[Collected data entries]
****************************************
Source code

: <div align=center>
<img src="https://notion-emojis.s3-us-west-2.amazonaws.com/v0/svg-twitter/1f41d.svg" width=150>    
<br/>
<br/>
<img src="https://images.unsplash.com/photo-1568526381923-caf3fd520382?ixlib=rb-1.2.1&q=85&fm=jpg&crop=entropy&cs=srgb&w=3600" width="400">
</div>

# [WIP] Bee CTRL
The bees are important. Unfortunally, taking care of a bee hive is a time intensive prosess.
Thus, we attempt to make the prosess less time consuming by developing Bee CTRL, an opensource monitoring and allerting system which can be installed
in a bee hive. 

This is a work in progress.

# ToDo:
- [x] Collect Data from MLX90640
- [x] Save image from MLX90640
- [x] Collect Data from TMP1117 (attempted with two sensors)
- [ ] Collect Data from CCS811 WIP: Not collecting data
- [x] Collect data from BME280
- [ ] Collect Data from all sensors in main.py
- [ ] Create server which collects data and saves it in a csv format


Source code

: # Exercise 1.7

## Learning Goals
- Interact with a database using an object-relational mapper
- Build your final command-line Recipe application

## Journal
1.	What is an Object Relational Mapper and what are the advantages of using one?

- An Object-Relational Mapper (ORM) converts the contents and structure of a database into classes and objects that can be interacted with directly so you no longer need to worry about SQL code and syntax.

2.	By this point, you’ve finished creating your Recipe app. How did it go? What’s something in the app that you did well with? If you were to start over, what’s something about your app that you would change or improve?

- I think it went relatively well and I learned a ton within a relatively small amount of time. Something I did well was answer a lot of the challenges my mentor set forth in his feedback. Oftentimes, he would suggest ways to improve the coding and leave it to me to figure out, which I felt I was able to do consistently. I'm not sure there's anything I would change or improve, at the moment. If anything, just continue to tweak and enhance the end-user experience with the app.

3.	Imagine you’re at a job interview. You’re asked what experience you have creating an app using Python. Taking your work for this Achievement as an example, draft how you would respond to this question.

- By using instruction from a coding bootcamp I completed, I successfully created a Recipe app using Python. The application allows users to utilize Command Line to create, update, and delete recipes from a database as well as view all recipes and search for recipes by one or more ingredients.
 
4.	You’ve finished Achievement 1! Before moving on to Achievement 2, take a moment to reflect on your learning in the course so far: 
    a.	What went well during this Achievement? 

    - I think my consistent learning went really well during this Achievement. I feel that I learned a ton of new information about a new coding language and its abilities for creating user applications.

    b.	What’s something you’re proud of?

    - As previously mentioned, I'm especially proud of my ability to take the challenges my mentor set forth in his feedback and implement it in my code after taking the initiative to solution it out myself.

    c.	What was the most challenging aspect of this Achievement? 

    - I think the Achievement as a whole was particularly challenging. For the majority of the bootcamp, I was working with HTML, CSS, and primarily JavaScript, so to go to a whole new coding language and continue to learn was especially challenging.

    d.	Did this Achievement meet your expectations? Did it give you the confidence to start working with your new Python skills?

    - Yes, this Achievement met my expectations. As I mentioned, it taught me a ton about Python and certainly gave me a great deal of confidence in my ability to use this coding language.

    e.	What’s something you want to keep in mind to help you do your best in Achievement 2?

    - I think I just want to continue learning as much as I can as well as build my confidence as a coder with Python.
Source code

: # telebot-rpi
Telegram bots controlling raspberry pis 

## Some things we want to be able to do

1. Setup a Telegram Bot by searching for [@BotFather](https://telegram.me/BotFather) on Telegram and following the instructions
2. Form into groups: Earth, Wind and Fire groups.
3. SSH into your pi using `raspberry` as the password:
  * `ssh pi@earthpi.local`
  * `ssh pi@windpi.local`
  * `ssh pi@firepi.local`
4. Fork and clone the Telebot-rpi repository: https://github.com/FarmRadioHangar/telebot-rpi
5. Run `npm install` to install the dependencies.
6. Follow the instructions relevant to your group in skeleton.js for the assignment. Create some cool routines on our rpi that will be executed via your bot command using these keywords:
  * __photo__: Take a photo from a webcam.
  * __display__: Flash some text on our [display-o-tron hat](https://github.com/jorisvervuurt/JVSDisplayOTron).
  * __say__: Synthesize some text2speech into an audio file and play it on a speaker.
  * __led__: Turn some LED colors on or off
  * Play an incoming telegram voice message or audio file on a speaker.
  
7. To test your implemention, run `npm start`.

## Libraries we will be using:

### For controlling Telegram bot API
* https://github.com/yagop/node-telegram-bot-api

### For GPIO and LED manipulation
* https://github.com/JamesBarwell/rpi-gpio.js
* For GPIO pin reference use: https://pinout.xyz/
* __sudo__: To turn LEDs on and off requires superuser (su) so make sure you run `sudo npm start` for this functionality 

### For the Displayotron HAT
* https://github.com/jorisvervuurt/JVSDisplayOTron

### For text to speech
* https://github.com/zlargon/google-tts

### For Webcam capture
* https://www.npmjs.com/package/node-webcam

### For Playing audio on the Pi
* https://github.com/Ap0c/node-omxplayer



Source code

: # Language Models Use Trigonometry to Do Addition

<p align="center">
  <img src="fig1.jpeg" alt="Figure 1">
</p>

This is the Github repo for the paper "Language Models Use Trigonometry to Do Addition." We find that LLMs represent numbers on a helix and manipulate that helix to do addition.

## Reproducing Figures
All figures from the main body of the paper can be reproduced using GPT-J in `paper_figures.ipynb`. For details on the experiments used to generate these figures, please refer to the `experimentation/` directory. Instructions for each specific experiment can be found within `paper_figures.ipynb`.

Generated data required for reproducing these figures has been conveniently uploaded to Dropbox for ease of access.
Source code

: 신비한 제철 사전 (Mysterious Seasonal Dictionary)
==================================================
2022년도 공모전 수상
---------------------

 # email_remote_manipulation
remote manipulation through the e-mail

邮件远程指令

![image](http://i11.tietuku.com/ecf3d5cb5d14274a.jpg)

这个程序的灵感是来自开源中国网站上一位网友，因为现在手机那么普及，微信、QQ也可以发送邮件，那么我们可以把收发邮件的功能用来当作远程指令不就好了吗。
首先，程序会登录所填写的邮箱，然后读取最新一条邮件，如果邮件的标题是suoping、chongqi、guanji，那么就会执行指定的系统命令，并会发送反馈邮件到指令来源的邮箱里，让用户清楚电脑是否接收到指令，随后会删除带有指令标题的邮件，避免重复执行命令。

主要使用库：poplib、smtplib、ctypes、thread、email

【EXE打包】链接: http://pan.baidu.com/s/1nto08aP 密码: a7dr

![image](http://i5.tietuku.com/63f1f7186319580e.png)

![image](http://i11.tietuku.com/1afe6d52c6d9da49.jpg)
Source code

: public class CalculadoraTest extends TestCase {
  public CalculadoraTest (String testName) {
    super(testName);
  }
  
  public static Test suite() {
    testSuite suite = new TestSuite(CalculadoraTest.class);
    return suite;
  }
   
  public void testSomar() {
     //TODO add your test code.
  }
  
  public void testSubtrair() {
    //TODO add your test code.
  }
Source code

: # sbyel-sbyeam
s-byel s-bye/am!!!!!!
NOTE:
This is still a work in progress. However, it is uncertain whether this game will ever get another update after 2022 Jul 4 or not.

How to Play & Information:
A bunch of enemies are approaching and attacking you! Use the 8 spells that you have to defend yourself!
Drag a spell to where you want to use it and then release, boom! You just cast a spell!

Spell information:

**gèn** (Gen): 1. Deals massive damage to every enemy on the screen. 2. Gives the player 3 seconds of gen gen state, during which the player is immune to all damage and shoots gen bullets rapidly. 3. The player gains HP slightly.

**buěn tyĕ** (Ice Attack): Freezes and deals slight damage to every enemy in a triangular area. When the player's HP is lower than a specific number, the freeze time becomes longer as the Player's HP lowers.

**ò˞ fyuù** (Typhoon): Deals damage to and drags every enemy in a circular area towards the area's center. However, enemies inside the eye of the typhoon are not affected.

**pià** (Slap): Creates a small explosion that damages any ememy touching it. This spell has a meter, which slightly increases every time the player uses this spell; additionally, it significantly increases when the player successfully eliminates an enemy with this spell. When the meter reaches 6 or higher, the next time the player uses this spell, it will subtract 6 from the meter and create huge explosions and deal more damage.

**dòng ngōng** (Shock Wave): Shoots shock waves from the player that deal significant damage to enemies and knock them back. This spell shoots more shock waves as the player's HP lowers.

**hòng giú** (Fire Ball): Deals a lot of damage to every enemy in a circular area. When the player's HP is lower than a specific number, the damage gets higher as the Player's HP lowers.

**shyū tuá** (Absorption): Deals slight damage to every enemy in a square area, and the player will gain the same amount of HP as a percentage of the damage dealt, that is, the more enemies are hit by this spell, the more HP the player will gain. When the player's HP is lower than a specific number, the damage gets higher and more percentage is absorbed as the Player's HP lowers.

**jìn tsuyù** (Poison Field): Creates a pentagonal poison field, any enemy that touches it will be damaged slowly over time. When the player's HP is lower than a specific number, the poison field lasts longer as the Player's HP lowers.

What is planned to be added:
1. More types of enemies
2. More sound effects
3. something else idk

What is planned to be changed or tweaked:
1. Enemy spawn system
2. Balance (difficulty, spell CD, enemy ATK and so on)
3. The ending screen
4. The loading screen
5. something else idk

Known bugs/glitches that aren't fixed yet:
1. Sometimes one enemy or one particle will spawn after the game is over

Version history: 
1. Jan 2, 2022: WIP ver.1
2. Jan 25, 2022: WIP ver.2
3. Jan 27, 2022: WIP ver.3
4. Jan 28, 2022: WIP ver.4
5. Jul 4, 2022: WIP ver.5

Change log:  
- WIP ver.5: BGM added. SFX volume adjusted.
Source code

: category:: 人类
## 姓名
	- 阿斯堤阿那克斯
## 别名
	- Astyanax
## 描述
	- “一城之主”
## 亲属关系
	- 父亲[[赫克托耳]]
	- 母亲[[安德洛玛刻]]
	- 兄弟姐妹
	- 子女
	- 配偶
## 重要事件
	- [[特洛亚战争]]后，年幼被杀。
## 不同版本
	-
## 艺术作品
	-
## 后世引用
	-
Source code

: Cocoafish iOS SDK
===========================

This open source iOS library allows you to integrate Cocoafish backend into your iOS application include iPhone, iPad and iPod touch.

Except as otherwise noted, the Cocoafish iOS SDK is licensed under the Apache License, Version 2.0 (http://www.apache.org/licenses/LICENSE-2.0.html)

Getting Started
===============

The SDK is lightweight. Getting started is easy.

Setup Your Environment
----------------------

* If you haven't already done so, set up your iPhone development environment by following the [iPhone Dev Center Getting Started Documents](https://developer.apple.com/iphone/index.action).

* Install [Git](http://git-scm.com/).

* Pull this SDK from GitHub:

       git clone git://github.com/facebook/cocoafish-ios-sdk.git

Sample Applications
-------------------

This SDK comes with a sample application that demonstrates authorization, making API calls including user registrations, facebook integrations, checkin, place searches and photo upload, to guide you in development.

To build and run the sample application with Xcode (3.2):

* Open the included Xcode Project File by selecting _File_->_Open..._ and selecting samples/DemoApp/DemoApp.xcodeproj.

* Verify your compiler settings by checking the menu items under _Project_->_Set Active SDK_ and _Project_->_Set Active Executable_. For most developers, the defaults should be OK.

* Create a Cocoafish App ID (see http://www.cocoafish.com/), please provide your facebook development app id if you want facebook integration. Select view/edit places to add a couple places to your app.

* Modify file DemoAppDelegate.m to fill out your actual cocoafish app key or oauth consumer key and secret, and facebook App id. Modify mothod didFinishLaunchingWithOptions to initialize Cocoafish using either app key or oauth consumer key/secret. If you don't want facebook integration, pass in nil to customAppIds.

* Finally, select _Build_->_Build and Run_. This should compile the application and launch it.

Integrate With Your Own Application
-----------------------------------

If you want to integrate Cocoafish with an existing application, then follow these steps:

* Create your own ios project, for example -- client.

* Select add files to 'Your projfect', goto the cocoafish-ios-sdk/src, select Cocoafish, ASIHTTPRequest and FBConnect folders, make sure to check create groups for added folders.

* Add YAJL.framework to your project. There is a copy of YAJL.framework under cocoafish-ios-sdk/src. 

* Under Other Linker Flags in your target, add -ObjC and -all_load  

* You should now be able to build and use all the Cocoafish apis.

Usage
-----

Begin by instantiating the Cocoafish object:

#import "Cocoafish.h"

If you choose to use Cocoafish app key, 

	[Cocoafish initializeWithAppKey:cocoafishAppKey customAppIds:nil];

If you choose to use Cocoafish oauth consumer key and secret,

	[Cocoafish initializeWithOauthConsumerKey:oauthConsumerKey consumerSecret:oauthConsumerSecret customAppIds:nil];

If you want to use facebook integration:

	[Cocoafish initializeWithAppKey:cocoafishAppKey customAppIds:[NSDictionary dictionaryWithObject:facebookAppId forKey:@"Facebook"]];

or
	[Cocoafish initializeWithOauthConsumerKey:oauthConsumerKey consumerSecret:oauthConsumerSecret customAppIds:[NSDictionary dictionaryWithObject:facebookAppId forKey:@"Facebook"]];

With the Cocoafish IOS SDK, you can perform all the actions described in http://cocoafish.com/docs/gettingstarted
****************************************
Please copy every line of the records above in which "sure" appears.

- [RESPONSE AREA]
- I think it went relatively well and I learned a ton within a relatively small amount of time. Something I did well was answer a lot of the challenges my mentor set forth in his feedback. Oftentimes, he would suggest ways to improve the coding and leave it to me to figure out, which I felt I was able to do consistently. I'm not sure there's anything I would change or improve, at the moment. If anything, just continue to tweak and enhance the end-user experience with the app.
* __sudo__: To turn LEDs on and off requires superuser (su) so make sure you run `sudo npm start` for this functionality 
* Select add files to 'Your projfect', goto the cocoafish-ios-sdk/src, select Cocoafish, ASIHTTPRequest and FBConnect folders, make sure to check create groups for added folders.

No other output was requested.